ESM Appendix – Direct quotes from historic studies on HTCDs

  1. Cole (1885): “When cut across, their cavities are seen to be divided into chambers by dome-like lamellae, one above the other, as if produced by successive expansions of the gas. In some cases the solid part of the "Lithophyse" is in a loose and powdery condition.”
  2. Cole (1885): “We are left, then, with two possible explanations of the hollow nodules found in lavas. Their outer and solid portion may safely be ascribed to spherulitic segregation from the matrix; but the inner cavity may be either the result of weathering upon a complete spherulite, or a sham-vesicle that has acted, like an included crystal or foreign body, as a centre of devitrification during cooling.”
  3. Iddings (1887): ”…are of aqueo-igneous origin, and have been produced by the action of the absorbed gases upon the molten glass from which they were liberated during the crystallization consequent upon cooling.
  4. Iddings (1887): “In the still plastic glass from a center of crystallization a multitude of incipient microlites of feldspar radiated through a sphere of glass. As these anhydrous microlites increased in size the nature of the cementing paste was changed. Being impoverished of alumina and alkalies, it became more siliceous and relatively more hydrated. A point was reached where the absorbed vapors could no longer be retained in combination, but were released in innumerable bubbles which were either uniformly disseminated through the paste or aggregated into larger bubbles. The gas thus liberated acted as superheated steam and eventually produced the separation and crystallization of all the elements of the original sphere of plastic glass. Before the final crystallization of the paste when then hydrated glass gave up its combined vapors and became anhydrous, it shrank in consequence of the reduction of volume and produced in some cases cracks so frequently observed. That these cracks were formed before the final crystallization of the cementing paste is shown by the deposition on their walls of crystals of quartz, tridymite and fayalite.”

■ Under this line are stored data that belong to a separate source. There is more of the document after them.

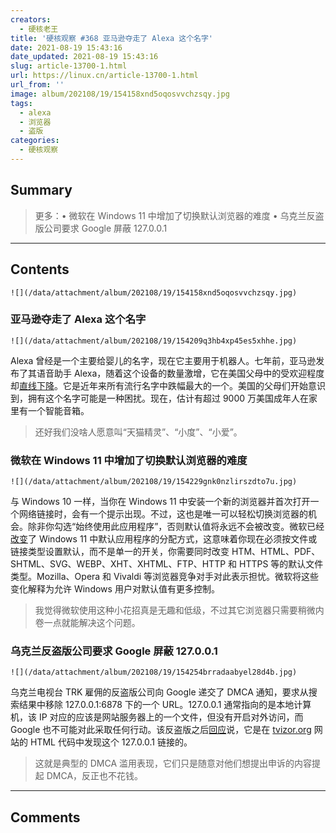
 ```yaml
---
creators:
  - 硬核老王
title: '硬核观察 #368 亚马逊夺走了 Alexa 这个名字'
date: 2021-08-19 15:43:16
date_updated: 2021-08-19 15:43:16
slug: article-13700-1.html
url: https://linux.cn/article-13700-1.html
url_from: ''
image: album/202108/19/154158xnd5oqosvvchzsqy.jpg
tags:
  - alexa
  - 浏览器
  - 盗版
categories:
  - 硬核观察
---
```


## Summary

> 更多：• 微软在 Windows 11 中增加了切换默认浏览器的难度 • 乌克兰反盗版公司要求 Google 屏蔽 127.0.0.1

***

<!-- more -->

## Contents

`![](/data/attachment/album/202108/19/154158xnd5oqosvvchzsqy.jpg)`

### 亚马逊夺走了 Alexa 这个名字

`![](/data/attachment/album/202108/19/154209q3hb4xp45es5xhhe.jpg)`

Alexa 曾经是一个主要给婴儿的名字，现在它主要用于机器人。七年前，亚马逊发布了其语音助手 Alexa，随着这个设备的数量激增，它在美国父母中的受欢迎程度却[直线下降](https://www.theatlantic.com/family/archive/2021/08/amazon-alexa-popular-name/619794/)。它是近年来所有流行名字中跌幅最大的一个。美国的父母们开始意识到，拥有这个名字可能是一种困扰。现在，估计有超过 9000 万美国成年人在家里有一个智能音箱。

> 
> 还好我们没啥人愿意叫“天猫精灵”、“小度”、“小爱”。
> 
> 
> 

### 微软在 Windows 11 中增加了切换默认浏览器的难度

`![](/data/attachment/album/202108/19/154229gnk0nzlirszdto7u.jpg)`

与 Windows 10 一样，当你在 Windows 11 中安装一个新的浏览器并首次打开一个网络链接时，会有一个提示出现。不过，这也是唯一可以轻松切换浏览器的机会。除非你勾选“始终使用此应用程序”，否则默认值将永远不会被改变。微软已经[改变](https://www.theverge.com/platform/amp/22630319/microsoft-windows-11-default-browser-changes)了 Windows 11 中默认应用程序的分配方式，这意味着你现在必须按文件或链接类型设置默认，而不是单一的开关，你需要同时改变 HTM、HTML、PDF、SHTML、SVG、WEBP、XHT、XHTML、FTP、HTTP 和 HTTPS 等的默认文件类型。Mozilla、Opera 和 Vivaldi 等浏览器竞争对手对此表示担忧。微软将这些变化解释为允许 Windows 用户对默认值有更多控制。

> 
> 我觉得微软使用这种小花招真是无趣和低级，不过其它浏览器只需要稍微内卷一点就能解决这个问题。
> 
> 
> 

### 乌克兰反盗版公司要求 Google 屏蔽 127.0.0.1

`![](/data/attachment/album/202108/19/154254brradaabyel28d4b.jpg)`

乌克兰电视台 TRK 雇佣的反盗版公司向 Google 递交了 DMCA 通知，要求从搜索结果中移除 127.0.0.1:6878 下的一个 URL。127.0.0.1 通常指向的是本地计算机，该 IP 对应的应该是网站服务器上的一个文件，但没有开启对外访问，而 Google 也不可能对此采取任何行动。该反盗版之后[回应](https://torrentfreak.com/anti-piracy-firm-asks-google-to-block-127-0-0-1-210808/)说，它是在 [tvizor.org](http://tvizor.org/) 网站的 HTML 代码中发现这个 127.0.0.1 链接的。

> 
> 这就是典型的 DMCA 滥用表现，它们只是随意对他们想提出申诉的内容提起 DMCA，反正也不花钱。
> 
> 
>

***

## Comments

  5. Wright (1915), citing (and somewhat over interpreting) Iddings (1887): “that the cavities were formed by a kind of uniform tension in the viscous, cooling, and contracting magma (just as joints are formed in a later stage of cooling), and that at such points crystallization began and was accompanied by escape of gas into the cavity.”

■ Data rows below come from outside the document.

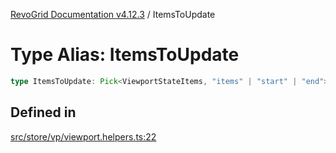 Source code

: [RevoGrid Documentation v4.12.3](README.md) / ItemsToUpdate

# Type Alias: ItemsToUpdate

```ts
type ItemsToUpdate: Pick<ViewportStateItems, "items" | "start" | "end">;
```

## Defined in

[src/store/vp/viewport.helpers.ts:22](https://github.com/revolist/revogrid/blob/d8faaf908685ef9767dc3ea8ccad1628e41fbf76/src/store/vp/viewport.helpers.ts#L22)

  6. Ross (1941): “While still hot, local centers of crystallization were set up, around which spherulitic masses of intergrowncristobalite and feldspar were formed. The formation of these anhydrous minerals released volatiles originally in solution in the glass. The gradual collection of volatiles exerted a pressure, which combined with the cooling shrinkage of the enclosing material, forced the walls of the cavity outward, expansion being by rupture along symmetrically arranged planes.”

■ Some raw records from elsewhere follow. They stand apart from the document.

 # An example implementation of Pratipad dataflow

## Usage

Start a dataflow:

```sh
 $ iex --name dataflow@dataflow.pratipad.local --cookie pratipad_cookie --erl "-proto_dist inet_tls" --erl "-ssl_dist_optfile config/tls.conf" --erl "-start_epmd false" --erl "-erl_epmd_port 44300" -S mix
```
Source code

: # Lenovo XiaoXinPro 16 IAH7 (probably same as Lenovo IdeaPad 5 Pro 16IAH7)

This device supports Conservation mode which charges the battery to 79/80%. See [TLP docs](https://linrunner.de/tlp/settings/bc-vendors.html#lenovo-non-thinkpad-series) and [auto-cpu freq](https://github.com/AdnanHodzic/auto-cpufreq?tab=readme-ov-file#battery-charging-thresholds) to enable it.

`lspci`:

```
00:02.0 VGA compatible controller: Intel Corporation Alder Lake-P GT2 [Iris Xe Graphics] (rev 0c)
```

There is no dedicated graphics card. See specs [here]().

  7. Ross (1941):“However, when the cavity is large and especially where it develops in a highly viscous or almost solid glass, the force required for spherical expansion is very great. In such a medium, expansion by rupture or tearing will require very much less energy, and the rupture planes will tend to symmetrically enclose the cavity developed.”
  8. Bryan (1934) stated that the origin of the cavities is “…based on hydrostatic tension …. The latter explanation is almost universally accepted at the present day. This is due to the convincing nature of Iddings (1899) classic work on the spherulitic structures of the Obsidian Cliff.”
  9. Bryan (1963)“…concerns Ross’ (1941)suggested causes of expansion. His primary cause, namely, self-inflation, is that which had already been advocated for the expansion of the Queensland specimens…, but his secondary cause, tension due to contraction of the enclosing glass, is not locally applicable for here expansion took place in a freely flowing lava-stream.”